The problem: Look for the word "tutorials" in the material below. Copy each line that has it.

Extracted material:
....................
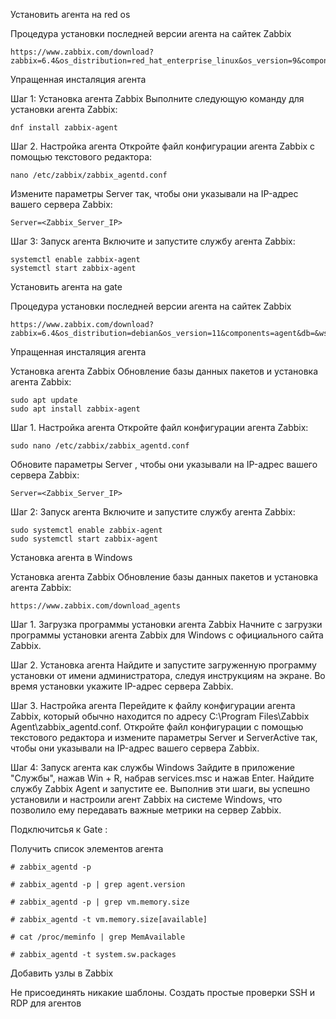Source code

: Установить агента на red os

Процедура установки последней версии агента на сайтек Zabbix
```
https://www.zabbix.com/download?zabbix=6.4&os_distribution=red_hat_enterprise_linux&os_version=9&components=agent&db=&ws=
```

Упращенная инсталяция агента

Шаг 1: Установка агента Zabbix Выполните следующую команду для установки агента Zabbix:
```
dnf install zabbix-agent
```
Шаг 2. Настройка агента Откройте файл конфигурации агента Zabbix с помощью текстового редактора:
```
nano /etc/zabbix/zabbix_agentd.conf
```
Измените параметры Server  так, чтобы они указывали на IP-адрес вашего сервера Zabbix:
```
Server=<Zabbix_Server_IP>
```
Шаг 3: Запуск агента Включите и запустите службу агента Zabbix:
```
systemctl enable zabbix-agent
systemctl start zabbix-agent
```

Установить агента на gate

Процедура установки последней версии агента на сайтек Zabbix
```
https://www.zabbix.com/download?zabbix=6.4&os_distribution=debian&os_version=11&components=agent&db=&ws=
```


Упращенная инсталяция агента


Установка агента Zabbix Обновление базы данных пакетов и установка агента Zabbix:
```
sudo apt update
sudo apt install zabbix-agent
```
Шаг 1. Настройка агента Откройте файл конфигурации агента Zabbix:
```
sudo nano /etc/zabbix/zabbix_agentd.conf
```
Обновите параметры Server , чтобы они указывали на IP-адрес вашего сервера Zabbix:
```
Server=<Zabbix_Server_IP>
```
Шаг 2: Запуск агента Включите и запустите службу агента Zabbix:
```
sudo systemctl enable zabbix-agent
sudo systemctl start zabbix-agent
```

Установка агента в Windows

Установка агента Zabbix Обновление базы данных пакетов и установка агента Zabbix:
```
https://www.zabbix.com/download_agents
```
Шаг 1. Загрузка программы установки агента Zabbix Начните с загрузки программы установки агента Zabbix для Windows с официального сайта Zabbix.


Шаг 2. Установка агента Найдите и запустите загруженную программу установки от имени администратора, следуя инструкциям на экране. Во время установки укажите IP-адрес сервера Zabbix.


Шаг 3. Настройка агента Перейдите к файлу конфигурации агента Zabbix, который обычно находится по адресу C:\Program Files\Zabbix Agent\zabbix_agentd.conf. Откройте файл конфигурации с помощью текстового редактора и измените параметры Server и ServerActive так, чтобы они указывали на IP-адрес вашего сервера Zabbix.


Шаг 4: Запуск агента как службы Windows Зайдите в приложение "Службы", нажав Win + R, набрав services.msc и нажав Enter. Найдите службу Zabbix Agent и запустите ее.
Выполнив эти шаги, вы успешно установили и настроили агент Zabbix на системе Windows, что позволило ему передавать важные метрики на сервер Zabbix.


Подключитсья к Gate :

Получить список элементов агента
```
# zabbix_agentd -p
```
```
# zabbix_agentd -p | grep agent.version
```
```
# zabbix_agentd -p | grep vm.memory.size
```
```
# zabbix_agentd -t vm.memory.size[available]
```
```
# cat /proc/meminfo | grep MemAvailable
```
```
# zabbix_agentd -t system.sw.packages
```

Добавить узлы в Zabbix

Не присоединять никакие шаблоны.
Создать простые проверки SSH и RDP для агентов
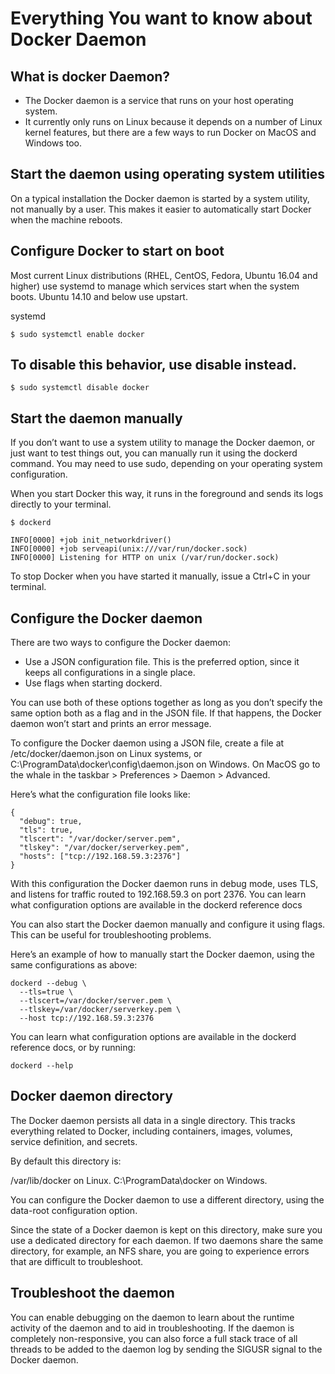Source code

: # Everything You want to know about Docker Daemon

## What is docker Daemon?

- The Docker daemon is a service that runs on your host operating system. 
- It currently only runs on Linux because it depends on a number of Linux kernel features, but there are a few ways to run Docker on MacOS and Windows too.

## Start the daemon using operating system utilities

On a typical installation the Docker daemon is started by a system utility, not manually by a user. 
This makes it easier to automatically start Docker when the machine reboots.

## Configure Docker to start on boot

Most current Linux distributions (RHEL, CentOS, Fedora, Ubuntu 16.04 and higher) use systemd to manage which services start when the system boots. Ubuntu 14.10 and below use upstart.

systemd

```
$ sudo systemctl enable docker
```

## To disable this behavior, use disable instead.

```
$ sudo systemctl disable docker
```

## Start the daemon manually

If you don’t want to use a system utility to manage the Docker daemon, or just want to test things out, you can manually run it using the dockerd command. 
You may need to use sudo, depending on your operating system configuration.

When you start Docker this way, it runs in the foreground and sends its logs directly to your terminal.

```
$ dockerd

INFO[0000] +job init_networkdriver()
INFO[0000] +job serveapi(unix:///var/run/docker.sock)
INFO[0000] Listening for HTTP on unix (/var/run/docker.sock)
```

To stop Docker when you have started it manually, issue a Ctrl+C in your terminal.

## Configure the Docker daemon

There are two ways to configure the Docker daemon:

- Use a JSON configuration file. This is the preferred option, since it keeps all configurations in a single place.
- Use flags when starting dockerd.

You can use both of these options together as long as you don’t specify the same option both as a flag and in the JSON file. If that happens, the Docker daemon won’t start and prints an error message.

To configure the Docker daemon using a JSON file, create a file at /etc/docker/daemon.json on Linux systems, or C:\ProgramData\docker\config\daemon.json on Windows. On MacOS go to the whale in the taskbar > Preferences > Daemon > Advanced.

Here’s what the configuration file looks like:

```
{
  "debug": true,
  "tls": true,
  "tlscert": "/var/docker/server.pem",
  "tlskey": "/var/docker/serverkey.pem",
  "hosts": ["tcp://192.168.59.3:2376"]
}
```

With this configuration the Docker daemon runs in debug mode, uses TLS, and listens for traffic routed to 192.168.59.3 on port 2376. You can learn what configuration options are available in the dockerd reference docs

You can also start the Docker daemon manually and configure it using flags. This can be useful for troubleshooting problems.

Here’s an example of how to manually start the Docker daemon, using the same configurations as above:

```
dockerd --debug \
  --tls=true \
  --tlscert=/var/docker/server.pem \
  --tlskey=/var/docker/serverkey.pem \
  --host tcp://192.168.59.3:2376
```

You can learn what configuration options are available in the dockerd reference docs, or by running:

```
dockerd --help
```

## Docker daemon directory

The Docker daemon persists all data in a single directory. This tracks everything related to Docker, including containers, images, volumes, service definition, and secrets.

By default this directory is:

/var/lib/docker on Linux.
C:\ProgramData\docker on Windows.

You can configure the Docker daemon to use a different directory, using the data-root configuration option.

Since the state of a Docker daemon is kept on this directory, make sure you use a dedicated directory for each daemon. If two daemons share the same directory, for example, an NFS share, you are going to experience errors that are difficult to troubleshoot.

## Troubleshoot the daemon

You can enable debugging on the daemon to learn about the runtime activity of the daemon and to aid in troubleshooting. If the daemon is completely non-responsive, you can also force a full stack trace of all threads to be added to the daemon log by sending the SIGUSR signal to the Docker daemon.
....................
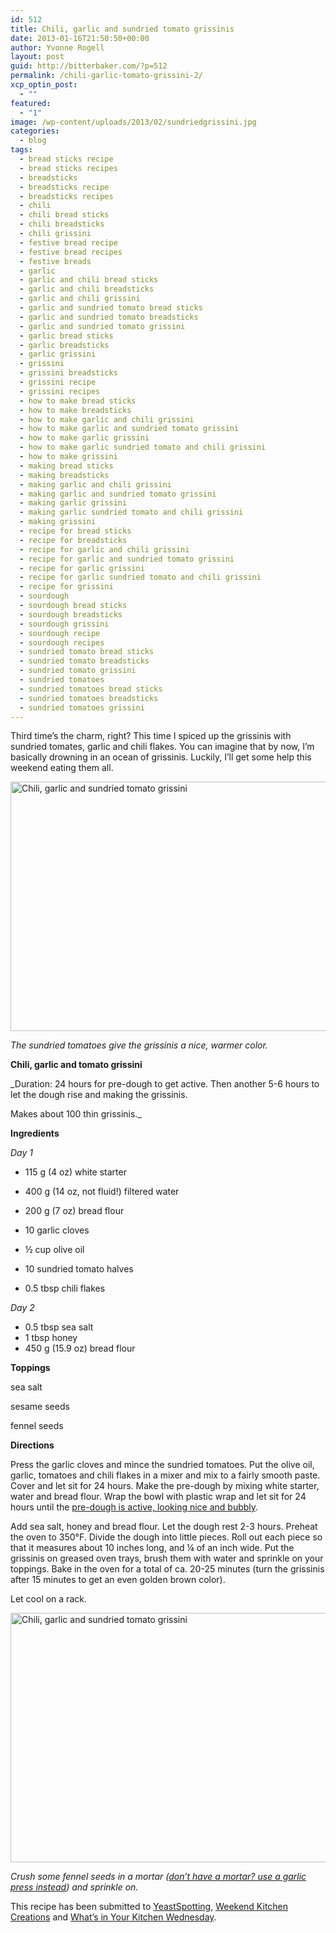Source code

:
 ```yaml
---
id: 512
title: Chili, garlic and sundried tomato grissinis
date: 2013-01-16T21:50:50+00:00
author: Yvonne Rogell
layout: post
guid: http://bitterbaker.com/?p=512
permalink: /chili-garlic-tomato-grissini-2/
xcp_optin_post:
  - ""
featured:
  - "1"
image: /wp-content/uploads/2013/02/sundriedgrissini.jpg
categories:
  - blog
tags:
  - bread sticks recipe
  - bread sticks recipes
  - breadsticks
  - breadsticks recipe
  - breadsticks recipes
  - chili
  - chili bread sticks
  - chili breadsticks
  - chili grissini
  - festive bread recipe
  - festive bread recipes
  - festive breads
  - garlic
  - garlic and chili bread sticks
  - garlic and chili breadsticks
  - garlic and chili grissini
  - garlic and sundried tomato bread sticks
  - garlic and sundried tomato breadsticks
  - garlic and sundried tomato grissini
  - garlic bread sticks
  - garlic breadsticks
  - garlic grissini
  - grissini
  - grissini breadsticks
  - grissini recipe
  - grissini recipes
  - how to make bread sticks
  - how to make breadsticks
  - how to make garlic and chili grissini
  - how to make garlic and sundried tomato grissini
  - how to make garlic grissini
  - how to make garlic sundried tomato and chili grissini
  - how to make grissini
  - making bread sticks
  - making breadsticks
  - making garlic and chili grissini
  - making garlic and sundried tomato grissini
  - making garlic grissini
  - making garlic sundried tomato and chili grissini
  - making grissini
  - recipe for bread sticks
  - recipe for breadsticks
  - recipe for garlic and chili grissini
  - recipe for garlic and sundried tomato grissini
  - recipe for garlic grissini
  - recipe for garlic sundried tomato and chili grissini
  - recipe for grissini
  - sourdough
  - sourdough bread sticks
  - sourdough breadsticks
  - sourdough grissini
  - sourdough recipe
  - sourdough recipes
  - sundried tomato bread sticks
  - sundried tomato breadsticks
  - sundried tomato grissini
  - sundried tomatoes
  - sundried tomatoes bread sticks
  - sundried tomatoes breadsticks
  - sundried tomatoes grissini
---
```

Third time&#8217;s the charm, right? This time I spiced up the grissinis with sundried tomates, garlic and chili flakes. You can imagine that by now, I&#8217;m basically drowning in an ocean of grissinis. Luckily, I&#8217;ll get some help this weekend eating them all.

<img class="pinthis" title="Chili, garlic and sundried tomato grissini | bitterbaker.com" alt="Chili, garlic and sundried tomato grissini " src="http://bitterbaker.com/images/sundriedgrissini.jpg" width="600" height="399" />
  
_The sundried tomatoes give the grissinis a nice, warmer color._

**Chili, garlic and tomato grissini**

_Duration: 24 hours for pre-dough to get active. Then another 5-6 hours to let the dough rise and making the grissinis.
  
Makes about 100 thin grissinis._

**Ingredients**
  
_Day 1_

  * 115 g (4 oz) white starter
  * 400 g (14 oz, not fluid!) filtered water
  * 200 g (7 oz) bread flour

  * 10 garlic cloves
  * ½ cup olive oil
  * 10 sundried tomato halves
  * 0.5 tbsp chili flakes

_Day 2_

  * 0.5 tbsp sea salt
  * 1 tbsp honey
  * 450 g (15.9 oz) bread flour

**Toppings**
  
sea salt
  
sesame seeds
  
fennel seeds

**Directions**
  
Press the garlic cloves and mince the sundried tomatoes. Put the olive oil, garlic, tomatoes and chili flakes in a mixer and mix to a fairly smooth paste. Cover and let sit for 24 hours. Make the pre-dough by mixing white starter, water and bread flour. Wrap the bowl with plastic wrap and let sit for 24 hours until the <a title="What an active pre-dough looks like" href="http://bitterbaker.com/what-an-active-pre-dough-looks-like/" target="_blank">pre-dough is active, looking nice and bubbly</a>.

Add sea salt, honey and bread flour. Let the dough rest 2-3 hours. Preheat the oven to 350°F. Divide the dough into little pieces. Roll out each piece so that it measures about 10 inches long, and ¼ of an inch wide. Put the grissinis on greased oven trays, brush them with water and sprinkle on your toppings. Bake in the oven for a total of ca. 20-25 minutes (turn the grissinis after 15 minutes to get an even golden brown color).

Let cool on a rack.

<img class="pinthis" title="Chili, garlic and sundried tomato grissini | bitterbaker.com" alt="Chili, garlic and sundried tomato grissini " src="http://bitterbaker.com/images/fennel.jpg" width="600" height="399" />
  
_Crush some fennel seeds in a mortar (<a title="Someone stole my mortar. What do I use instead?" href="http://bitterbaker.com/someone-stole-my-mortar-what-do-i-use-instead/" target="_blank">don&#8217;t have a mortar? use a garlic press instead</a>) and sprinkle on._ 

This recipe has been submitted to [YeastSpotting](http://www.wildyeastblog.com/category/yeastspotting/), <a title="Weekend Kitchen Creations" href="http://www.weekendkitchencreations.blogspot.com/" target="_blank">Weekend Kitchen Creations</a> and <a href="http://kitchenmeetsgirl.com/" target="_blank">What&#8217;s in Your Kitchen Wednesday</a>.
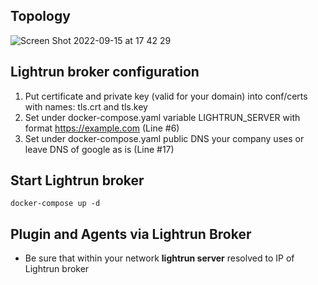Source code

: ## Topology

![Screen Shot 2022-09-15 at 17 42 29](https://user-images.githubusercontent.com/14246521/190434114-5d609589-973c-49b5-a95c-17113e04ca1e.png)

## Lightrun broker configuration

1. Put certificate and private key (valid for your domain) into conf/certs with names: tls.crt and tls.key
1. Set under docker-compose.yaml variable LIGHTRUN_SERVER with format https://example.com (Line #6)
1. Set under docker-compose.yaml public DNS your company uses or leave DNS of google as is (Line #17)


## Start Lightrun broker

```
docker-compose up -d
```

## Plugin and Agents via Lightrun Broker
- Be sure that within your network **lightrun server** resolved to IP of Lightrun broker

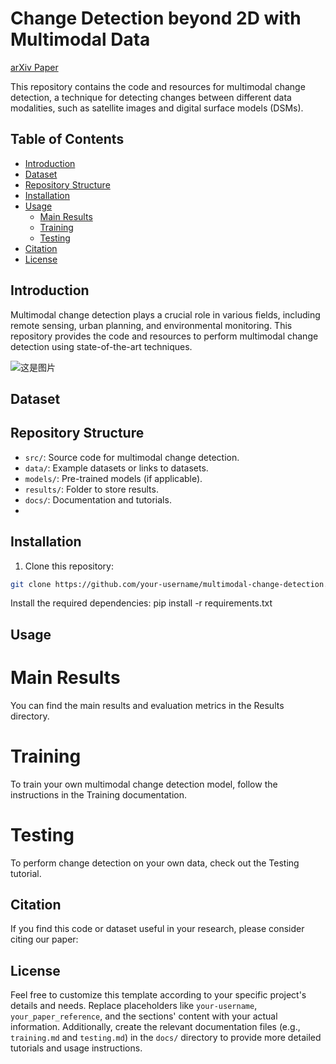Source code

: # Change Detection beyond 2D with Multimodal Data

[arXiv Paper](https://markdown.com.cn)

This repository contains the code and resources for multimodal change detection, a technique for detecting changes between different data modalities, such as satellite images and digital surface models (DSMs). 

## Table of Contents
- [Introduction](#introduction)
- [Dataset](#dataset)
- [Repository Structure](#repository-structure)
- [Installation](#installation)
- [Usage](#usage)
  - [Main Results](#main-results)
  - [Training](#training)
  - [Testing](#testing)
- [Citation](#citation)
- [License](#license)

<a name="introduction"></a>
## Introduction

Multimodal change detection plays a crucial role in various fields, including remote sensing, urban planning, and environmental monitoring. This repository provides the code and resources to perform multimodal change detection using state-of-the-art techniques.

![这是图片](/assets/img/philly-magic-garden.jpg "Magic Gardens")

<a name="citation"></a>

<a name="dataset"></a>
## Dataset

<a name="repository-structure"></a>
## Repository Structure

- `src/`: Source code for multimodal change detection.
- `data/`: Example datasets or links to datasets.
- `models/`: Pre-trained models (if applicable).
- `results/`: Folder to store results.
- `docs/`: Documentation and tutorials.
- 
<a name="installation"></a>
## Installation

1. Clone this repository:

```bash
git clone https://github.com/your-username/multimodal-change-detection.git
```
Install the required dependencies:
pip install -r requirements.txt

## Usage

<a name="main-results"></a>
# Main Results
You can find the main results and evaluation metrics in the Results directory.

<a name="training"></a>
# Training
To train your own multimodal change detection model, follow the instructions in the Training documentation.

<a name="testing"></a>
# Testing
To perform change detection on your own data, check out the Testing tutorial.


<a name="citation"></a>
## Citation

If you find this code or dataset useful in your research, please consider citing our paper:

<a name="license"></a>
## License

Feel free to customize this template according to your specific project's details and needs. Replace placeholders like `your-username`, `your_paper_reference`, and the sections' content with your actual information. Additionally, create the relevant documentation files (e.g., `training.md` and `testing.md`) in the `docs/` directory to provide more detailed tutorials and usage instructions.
....................
Response area:
- `docs/`: Documentation and tutorials.
Feel free to customize this template according to your specific project's details and needs. Replace placeholders like `your-username`, `your_paper_reference`, and the sections' content with your actual information. Additionally, create the relevant documentation files (e.g., `training.md` and `testing.md`) in the `docs/` directory to provide more detailed tutorials and usage instructions.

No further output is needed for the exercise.